▶ [Data extracts]
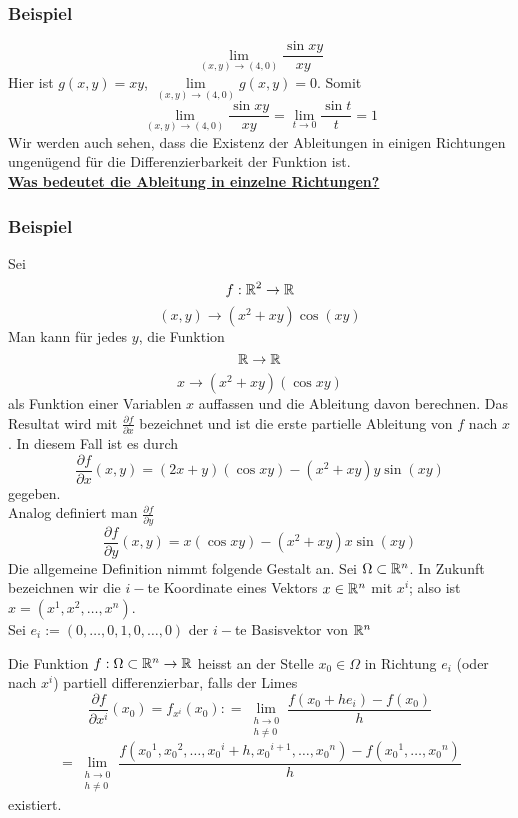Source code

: \subsubsection*{Beispiel}
\[\mathop {\lim }\limits_{(x,y) \to (4,0)} \frac{{\sin xy}}{{xy}}\] Hier ist $g(x,y)=xy$, $\mathop {\lim }\limits_{(x,y) \to (4,0)} g(x,y) = 0$. Somit \[\mathop {\lim }\limits_{(x,y) \to (4,0)} \frac{{\sin xy}}{{xy}} = \mathop {\lim }\limits_{t \to 0} \frac{{\sin t}}{t} = 1\] Wir werden auch sehen, dass die Existenz der Ableitungen in einigen Richtungen ungenügend für die Differenzierbarkeit der Funktion ist. \\

\noindent\textbf{\underline{Was bedeutet die Ableitung in einzelne Richtungen?}}
\subsubsection*{Beispiel}
Sei \[f:\mathbb{R}^2\to \mathbb{R}\]\[(x,y)\to \left(x^2+xy\right)\cos(xy)\]Man kann für jedes $y$, die Funktion \[\mathbb{R}\to\mathbb{R}\]\[x\to \left( x^2+xy\right)\left(\cos xy\right)\]als Funktion einer Variablen $x$ auffassen und die Ableitung davon berechnen. Das Resultat wird mit $\frac{\partial f}{\partial x}$ bezeichnet und ist die erste partielle Ableitung von $f$ nach $x$. In diesem Fall ist es durch \[\frac{{\partial f}}{{\partial x}}(x,y) = (2x + y)(\cos xy) - ({x^2} + xy)y\sin (xy)\] gegeben. \\

\noindent Analog definiert man $\frac{\partial f}{\partial y}$
\[\frac{{\partial f}}{{\partial y}}(x,y) = x(\cos xy) - ({x^2} + xy)x\sin (xy)\]
Die allgemeine Definition nimmt folgende Gestalt an. Sei $\Omega \subset\mathbb{R}^n$. In Zukunft  bezeichnen wir die $i-$te Koordinate eines Vektors $x\in\mathbb{R}^n$ mit $x^i$; also ist $x=\left( x^1,x^2,\dots,x^n\right)$.\\

\noindent Sei $e_i:=\left( 0,\dots,0,1,0,\dots,0\right)$ der $i-$te Basisvektor von $\mathbb{R}^n$

\begin{definition}{8.2}
Die Funktion $f:\Omega\subset\mathbb{R}^n\to\mathbb{R}$ heisst an der Stelle $x_0\in\Omega$ in Richtung $e_i$ (oder nach $x^i$) partiell differenzierbar, falls der Limes \[\frac{{\partial f}}{{\partial {x^i}}}({x_0}) = {f_{{x^i}}}({x_0}): =  \lim_{\substack{h \to 0 \\ h\not = 0}}{\frac{{f({x_0} + h{e_i}) - f({x_0})}}{h}} \]
\[ = \lim_{\substack{h \to 0 \\ h\not = 0}}{\frac{{f\left( {{x_0}^1,{x_0}^2, \ldots ,{x_0}^i + h,{x_0}^{i + 1}, \ldots ,{x_0}^n} \right) - f\left( {{x_0}^1, \ldots ,{x_0}^n} \right)}}{h}}\]
existiert.
\end{definition}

▶ [Exercise directions] Give back exactly the lines from the one containing "Sei $e_i:=\left( 0,\dots,0,1,0,\dots,0\right)$" to the end of the material, both ends included.

▶ [Worked solution]
\noindent Sei $e_i:=\left( 0,\dots,0,1,0,\dots,0\right)$ der $i-$te Basisvektor von $\mathbb{R}^n$

\begin{definition}{8.2}
Die Funktion $f:\Omega\subset\mathbb{R}^n\to\mathbb{R}$ heisst an der Stelle $x_0\in\Omega$ in Richtung $e_i$ (oder nach $x^i$) partiell differenzierbar, falls der Limes \[\frac{{\partial f}}{{\partial {x^i}}}({x_0}) = {f_{{x^i}}}({x_0}): =  \lim_{\substack{h \to 0 \\ h\not = 0}}{\frac{{f({x_0} + h{e_i}) - f({x_0})}}{h}} \]
\[ = \lim_{\substack{h \to 0 \\ h\not = 0}}{\frac{{f\left( {{x_0}^1,{x_0}^2, \ldots ,{x_0}^i + h,{x_0}^{i + 1}, \ldots ,{x_0}^n} \right) - f\left( {{x_0}^1, \ldots ,{x_0}^n} \right)}}{h}}\]
existiert.
\end{definition}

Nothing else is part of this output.